■ Pictures paired with source code
****************************************
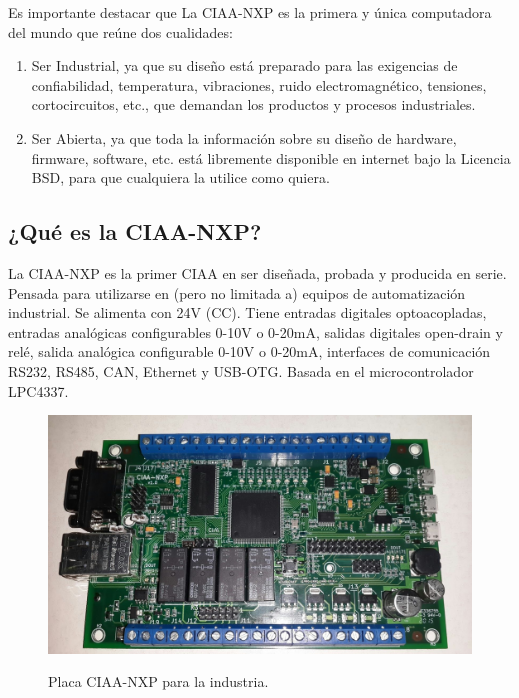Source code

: Es importante destacar que La CIAA-NXP es la primera y única computadora del mundo que reúne dos cualidades:

\begin{enumerate}
  \item Ser Industrial, ya que su diseño está preparado para las exigencias de confiabilidad, temperatura, vibraciones, ruido electromagnético, tensiones, cortocircuitos, etc., que demandan los productos y procesos industriales.
  \item Ser Abierta, ya que toda la información sobre su diseño de hardware, firmware, software, etc. está libremente disponible en internet bajo la Licencia BSD, para que cualquiera la utilice como quiera.
\end{enumerate}

\subsection{¿Qué es la CIAA-NXP?}

La CIAA-NXP es la primer CIAA en ser diseñada, probada y producida en serie. Pensada para utilizarse en (pero no limitada a) equipos de automatización industrial. Se alimenta con 24V (CC). Tiene entradas digitales optoacopladas, entradas analógicas configurables 0-10V o 0-20mA, salidas digitales open-drain y relé, salida analógica configurable 0-10V o 0-20mA, interfaces de comunicación RS232, RS485, CAN, Ethernet y USB-OTG. Basada en el microcontrolador LPC4337. 

\begin{figure}
  \centering
  \includegraphics[scale=.2]{./Figures/ciaa.png}
  \label{fig:ciaa}
  \caption{Placa CIAA-NXP para la industria.}
\end{figure}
****************************************
■ What is required
Your answer must be an exact reproduction of all entries, containing no pictures.

■ Task response
Source code

: Es importante destacar que La CIAA-NXP es la primera y única computadora del mundo que reúne dos cualidades:

\begin{enumerate}
  \item Ser Industrial, ya que su diseño está preparado para las exigencias de confiabilidad, temperatura, vibraciones, ruido electromagnético, tensiones, cortocircuitos, etc., que demandan los productos y procesos industriales.
  \item Ser Abierta, ya que toda la información sobre su diseño de hardware, firmware, software, etc. está libremente disponible en internet bajo la Licencia BSD, para que cualquiera la utilice como quiera.
\end{enumerate}

\subsection{¿Qué es la CIAA-NXP?}

La CIAA-NXP es la primer CIAA en ser diseñada, probada y producida en serie. Pensada para utilizarse en (pero no limitada a) equipos de automatización industrial. Se alimenta con 24V (CC). Tiene entradas digitales optoacopladas, entradas analógicas configurables 0-10V o 0-20mA, salidas digitales open-drain y relé, salida analógica configurable 0-10V o 0-20mA, interfaces de comunicación RS232, RS485, CAN, Ethernet y USB-OTG. Basada en el microcontrolador LPC4337. 

\begin{figure}
  \centering
  \includegraphics[scale=.2]{./Figures/ciaa.png}
  \label{fig:ciaa}
  \caption{Placa CIAA-NXP para la industria.}
\end{figure}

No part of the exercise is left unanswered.